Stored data
---+---

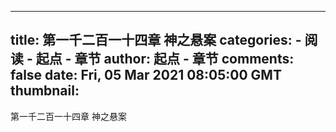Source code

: 
---
title: 第一千二百一十四章 神之悬案
categories: 
    - 阅读
    - 起点 - 章节
author: 起点 - 章节
comments: false
date: Fri, 05 Mar 2021 08:05:00 GMT
thumbnail: 
---

<div>   
第一千二百一十四章 神之悬案  
</div>
            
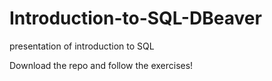 # Introduction-to-SQL-DBeaver
presentation of introduction to SQL

Download the repo and follow the exercises!
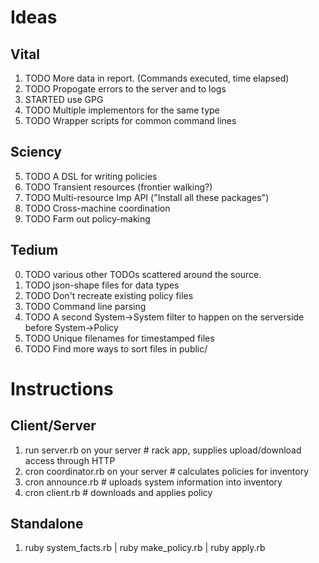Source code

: # Ideas
## Vital
1. TODO More data in report. (Commands executed, time elapsed)
2. TODO Propogate errors to the server and to logs
3. STARTED use GPG
4. TODO Multiple implementors for the same type
5. TODO Wrapper scripts for common command lines

## Sciency
5. TODO A DSL for writing policies
7. TODO Transient resources (frontier walking?)
8. TODO Multi-resource Imp API ("Install all these packages")
9. TODO Cross-machine coordination
10. TODO Farm out policy-making

## Tedium
0. TODO various other TODOs scattered around the source.
1. TODO json-shape files for data types
2. TODO Don't recreate existing policy files
3. TODO Command line parsing
6. TODO A second System->System filter to happen on the serverside before System->Policy
7. TODO Unique filenames for timestamped files
8. TODO Find more ways to sort files in public/

# Instructions
## Client/Server
1. run server.rb on your server # rack app, supplies upload/download access through HTTP
2. cron coordinator.rb on your server # calculates policies for inventory
3. cron announce.rb # uploads system information into inventory
4. cron client.rb   # downloads and applies policy

## Standalone
1. ruby system_facts.rb  | ruby make_policy.rb  | ruby apply.rb
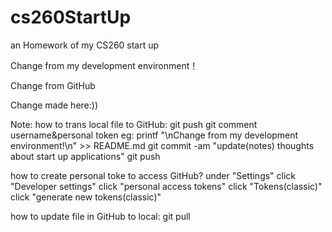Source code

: # cs260StartUp
an Homework of my CS260 start up

Change from my development environment！

Change from GitHub

Change made here:))

Note: 
how to trans local file to GitHub:
git push
git comment
username&personal token
eg: 
printf "\nChange from my development environment!\n" >> README.md
git commit -am "update(notes) thoughts about start up applications"
git push

how to create personal toke to access GitHub?
under "Settings"
click "Developer settings"
click "personal access tokens"
click "Tokens(classic)"
click "generate new tokens(classic)"

how to update file in GitHub to local:
git pull




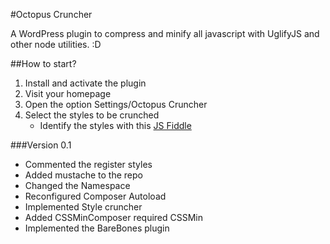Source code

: #Octopus Cruncher

A WordPress plugin to compress and minify all javascript with UglifyJS and other node utilities. :D

##How to start?

1. Install and activate the plugin
2. Visit your homepage
3. Open the option Settings/Octopus Cruncher
4. Select the styles to be crunched
    - Identify the styles with this [JS Fiddle](http://jsfiddle.net/pagecarbajal/tm00avv2/)

###Version 0.1

* Commented the register styles 
* Added mustache to the repo
* Changed the Namespace
* Reconfigured Composer Autoload
* Implemented Style cruncher
* Added CSSMinComposer required CSSMin
* Implemented the BareBones plugin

---+---

Required action. Say how many lines of the data above include the word "access", and add nothing further.

Response box. 3